Non si sa se il professor Ferraris gli abbia rilasciato la “piccola raccomandazione” richiesta. In ogni caso, il futuro premio Nobel si presentò all’esame di ammissione a Zurigo. Ebbe risultati molto positivi in matematica e fisica, ma non in lingue moderne, zoologia e botanica. Venne ascoltato con pazienza e comprensione, ma non riuscì ad essere ammesso. Avrebbe comunque avuto il tempo di rifarsi, e senza raccomandazioni.

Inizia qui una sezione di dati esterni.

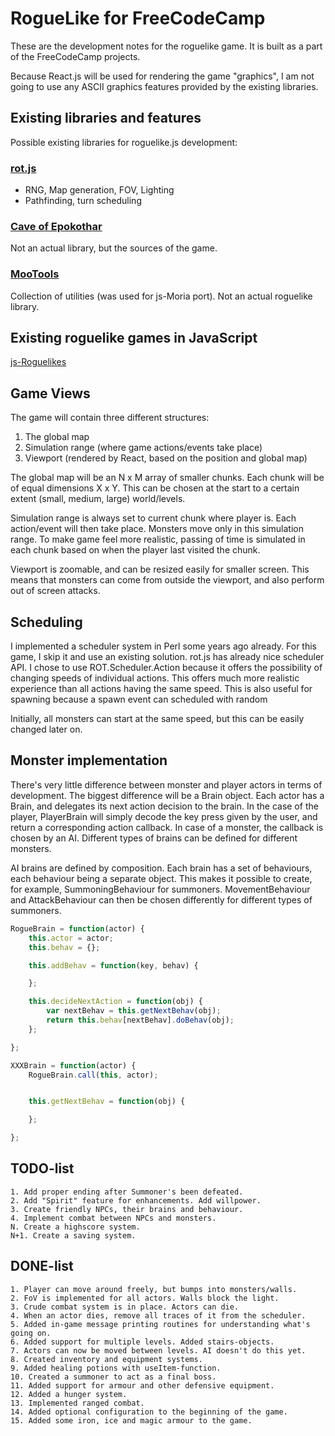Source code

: RogueLike for FreeCodeCamp
==========================

These are the development notes for the roguelike game. It is built as a part of
the FreeCodeCamp projects.

Because React.js will be used for rendering the game "graphics", I am not going
to use any ASCII graphics features provided by the existing libraries.

Existing libraries and features
-------------------------------

Possible existing libraries for roguelike.js development:

### [rot.js](https://ondras.github.io/rot.js/hp/) ###

- RNG, Map generation, FOV, Lighting
- Pathfinding, turn scheduling

### [Cave of Epokothar](https://github.com/eballot/CaveOfEpokothar/tree/gh-pages) ###

Not an actual library, but the sources of the game.


### [MooTools](http://mootools.net/) ###

Collection of utilities (was used for js-Moria port). Not an actual roguelike
library.

Existing roguelike games in JavaScript
--------------------------------------

[js-Roguelikes](http://www.roguebasin.com/index.php?title=JavaScript#Roguelikes_in_JavaScript)


Game Views
----------------

The game will contain three different structures:

  1. The global map
  2. Simulation range (where game actions/events take place)
  3. Viewport (rendered by React, based on the position and global map)

The global map will be an N x M array of smaller chunks. Each chunk will be of
equal dimensions X x Y. This can be chosen at the start to a certain extent
(small, medium, large) world/levels.

Simulation range is always set to current chunk where player is. Each
action/event will then take place. Monsters move only in this simulation range.
To make game feel more realistic, passing of time is simulated in each chunk
based on when the player last visited the chunk.

Viewport is zoomable, and can be resized easily for smaller screen.
This means that monsters can come from outside the viewport, and also perform
out of screen attacks.

Scheduling
----------

I implemented a scheduler system in Perl some years ago already. For this game,
I skip it and use an existing solution. rot.js has already nice scheduler API.
I chose to use ROT.Scheduler.Action because it offers the possibility of changing
speeds of individual actions. This offers much more realistic experience than
all actions having the same speed. This is also useful for spawning because a
spawn event can scheduled with random 

Initially, all monsters can start at the same speed, but this can be easily
changed later on.

Monster implementation
----------------------

There's very little difference between monster and player actors in terms of
development. The biggest difference will be a Brain object. Each actor has a
Brain, and delegates its next action decision to the brain. In the case of the
player, PlayerBrain will simply decode the key press given by the user, and
return a corresponding action callback. In case of a monster, the callback is chosen by
an AI. Different types of brains can be defined for different monsters.

AI brains are defined by composition. Each brain has a set of behaviours, each
behaviour being a separate object. This makes it possible to create, for
example, SummoningBehaviour for summoners. MovementBehaviour and
AttackBehaviour can then be chosen differently for different types of summoners.

```javascript
RogueBrain = function(actor) {
    this.actor = actor;
    this.behav = {};

    this.addBehav = function(key, behav) {

    };

    this.decideNextAction = function(obj) {
        var nextBehav = this.getNextBehav(obj);
        return this.behav[nextBehav].doBehav(obj);
    };

};

XXXBrain = function(actor) {
    RogueBrain.call(this, actor);


    this.getNextBehav = function(obj) {

    };

};

```

TODO-list
---------
    1. Add proper ending after Summoner's been defeated.
    2. Add "Spirit" feature for enhancements. Add willpower.
    3. Create friendly NPCs, their brains and behaviour.
    4. Implement combat between NPCs and monsters.
    N. Create a highscore system.
    N+1. Create a saving system.

DONE-list
---------
    1. Player can move around freely, but bumps into monsters/walls.
    2. FoV is implemented for all actors. Walls block the light.
    3. Crude combat system is in place. Actors can die.
    4. When an actor dies, remove all traces of it from the scheduler.
    5. Added in-game message printing routines for understanding what's going on.
    6. Added support for multiple levels. Added stairs-objects.
    7. Actors can now be moved between levels. AI doesn't do this yet.
    8. Created inventory and equipment systems.
    9. Added healing potions with useItem-function.
    10. Created a summoner to act as a final boss.
    11. Added support for armour and other defensive equipment.
    12. Added a hunger system.
    13. Implemented ranged combat.
    14. Added optional configuration to the beginning of the game.
    15. Added some iron, ice and magic armour to the game.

   Tornando a Sciascia, la conclusione del suo articolo
“Mi manda Manzoni” esula comunque dal tema della raccomandazione, e si allarga a “una considerazione, per così dire, accademica, da congresso manzoniano”. Citando, senza smentirlo, il luogo comune di una Sicilia refrattaria al romanticismo, Sciascia scrive che “la corrente romantica che approssimativamente possiamo dire manzoniana certamente vi ebbe corso suscitando due grandi storici che la storia sanno raccontare, i cui libri – per dirla banalmente – si leggono come romanzi: Michele Amari e Isidoro La Lumia”. E conclude: “E come Manzoni era nel romanzo avvertitissimo storico, a questi due storici arride un gusto del narrare, quella seduzione del cuore, quella qualità visionaria che Vittorini esattamente riconobbe nella ‘Storia dei musulmani di Sicilia’ dell’Amari”.
  
Da questa affermazione, si è portati a pensare che la descrizione delle meschinità all’origine delle due lettere manzoniane sia stata anche un’occasione per ricordare due grandi siciliani, che furono grandi storici e grandi scrittori. Del Racconto popolare del Vespro siciliano dell’Amari, pubblicato nel 1982 con il numero 43 nella collana La memoria di Sellerio, Sciascia scrisse il risvolto di copertina. Ed è il caso di ricordare che Michele Amari occupò, meritatamente e autorevolmente, la cattedra di arabo istituita a Palermo sul finire del XVIII secolo per l’abate Giuseppe Vella, uno dei due protagonisti de Il Consiglio d’Egitto: che l’arabo invece non lo conosceva. Quanto a Isidoro La Lumia, sono sicuro di aver letto, in un testo sciasciano che purtroppo non ricordo, un aneddoto che illustrava la fermezza di carattere dello storico: lusingato dal governo borbonico con qualche promessa, minacciò di andarsene volontariamente in esilio, se le lusinghe non fossero cessate.